What I was feeling was what it felt like to be Black in white spaces.

At home and in my community, life was spoken to me. I was told I was smart, pretty, creative and that I could do whatever I wanted. At school, I was disrespected, discriminated against and my greatness was always questioned. How was I able to read so well? Did I really write that story all by myself? Did I really score that high on that test? Being smart and a high achiever was met with suspicion and accusations. The fact that I could run fast or sing well was not shocking to them and they encouraged those talents. But when I scored high on a test, I must have cheated, right?

It was confusing because as I walked the hallways I could see the influence of my culture everywhere, from the way the kids dressed, the music they listened to, even how some of them tried so hard to emulate the culture of their favorite Black rappers. They loved everything about Black culture except the Black people. How was that possible?

It was no different for me as an adult in corporate America. The magnifying glass was always on me and I had to reach an ever-rising bar of excellence that my other melanin deficient co-workers didn’t have to. It’s the main reason I left and became an entrepreneur.

I want a different life for my daughter. I want to nurture her talents and show her other ways to make a living so she doesn’t feel having a common nine-to-five job is the only option. I want to put her in as many safe spaces — spaces where she will be celebrated — because I know what the real world will be like. This is why I refuse to send her to an all-white school.

I understand that she will be her own person who will make her own decisions. I graduated high school in 1999, so my experiences are over 20 years old. But even in today’s time, Black kids in white spaces are too busy fighting with the fact that they are being tolerated and mistreated rather than welcomed. Kids are proudly flashing the nazi salute, teachers have dressed up as the border wall for Halloween, Blacks kids are being put in mock slave auctions — and these are just a few of the examples that made national headlines. How are Black children supposed to focus on their education in those environments? Let’s add to that the fact that our Black kids are often punished harsher than others and are being educated by teachers who don’t know, understand or love our culture, more than likely unwittingly contributing to structural racism.
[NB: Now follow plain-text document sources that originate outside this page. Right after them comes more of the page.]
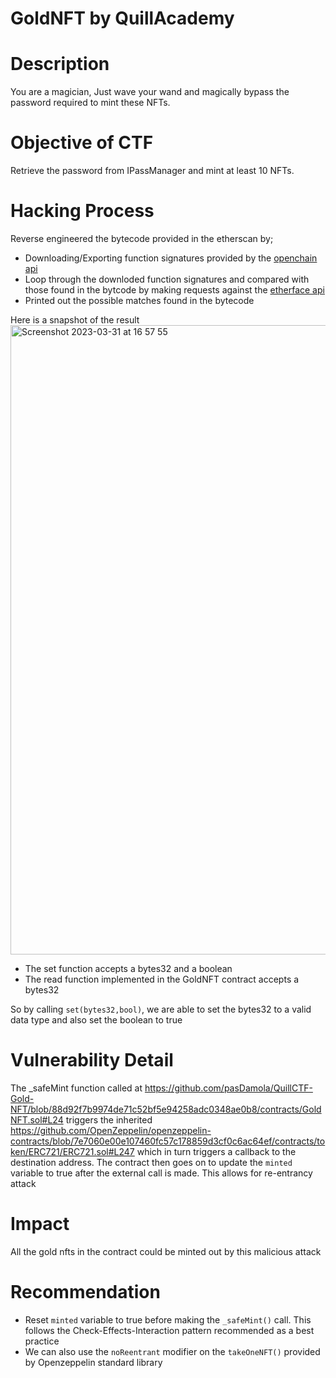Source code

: # GoldNFT by QuillAcademy

# Description
You are a magician, Just wave your wand and magically bypass the password required to mint these NFTs.

# Objective of CTF
Retrieve the password from IPassManager and mint at least 10 NFTs.

# Hacking Process
Reverse engineered the bytecode provided in the etherscan by;
 - Downloading/Exporting function signatures provided by the [openchain api](https://openchain.xyz/signatures)
 - Loop through the downloded function signatures and compared with those found in the bytcode by making requests against the [etherface api](https://api.etherface.io)
 - Printed out the possible matches found in the bytecode

Here is a snapshot of the result
<img width="1007" alt="Screenshot 2023-03-31 at 16 57 55" src="https://user-images.githubusercontent.com/26023424/229170906-1f40baff-deb0-4f05-bfa1-e2425d377b6f.png">

 - The set function accepts a bytes32 and a boolean
 - The read function implemented in the GoldNFT contract accepts a bytes32

So by calling `set(bytes32,bool)`, we are able to set the bytes32 to a valid data type and also set the boolean to true

# Vulnerability Detail
The _safeMint function called at https://github.com/pasDamola/QuillCTF-Gold-NFT/blob/88d92f7b9974de71c52bf5e94258adc0348ae0b8/contracts/GoldNFT.sol#L24 triggers the inherited https://github.com/OpenZeppelin/openzeppelin-contracts/blob/7e7060e00e107460fc57c178859d3cf0c6ac64ef/contracts/token/ERC721/ERC721.sol#L247 which in turn triggers a callback to the destination address. 
The contract then goes on to update the `minted` variable to true after the external call is made. This allows for re-entrancy attack

# Impact
All the gold nfts in the contract could be minted out by this malicious attack

# Recommendation
 - Reset `minted` variable to true before making the `_safeMint()` call. This follows the Check-Effects-Interaction pattern recommended as a best practice
 - We can also use the `noReentrant` modifier on the `takeOneNFT()` provided by Openzeppelin standard library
I’m not mad at my parents for sending me to an all-white school; I know they were doing what they felt was best, and that’s all any good parent tries to do. I can’t shield my daughter from everything, but based on my experience, I can try to make some choices that will give her different experiences from mine and therefore shape her life differently. She will have all her life to deal with unfair treatment, defend her Black girl magic and try to decide what battles to fight. While I have control of the environments she is placed in every day, I will do my best to make sure her childhood and adolescence are fostered in self-love, education about our history and modern-day hurdles, intersectionality, support and pride.

I know that we as parents want our children to have what is considered the best, but in my opinion, sending your Black child to all-white schools does more harm than good. Racial trauma is real, and I’m learning how to heal myself in a world that constantly gaslights Black people. Let’s start taking control by doing everything in our power to protect our children’s mental and emotional well-being.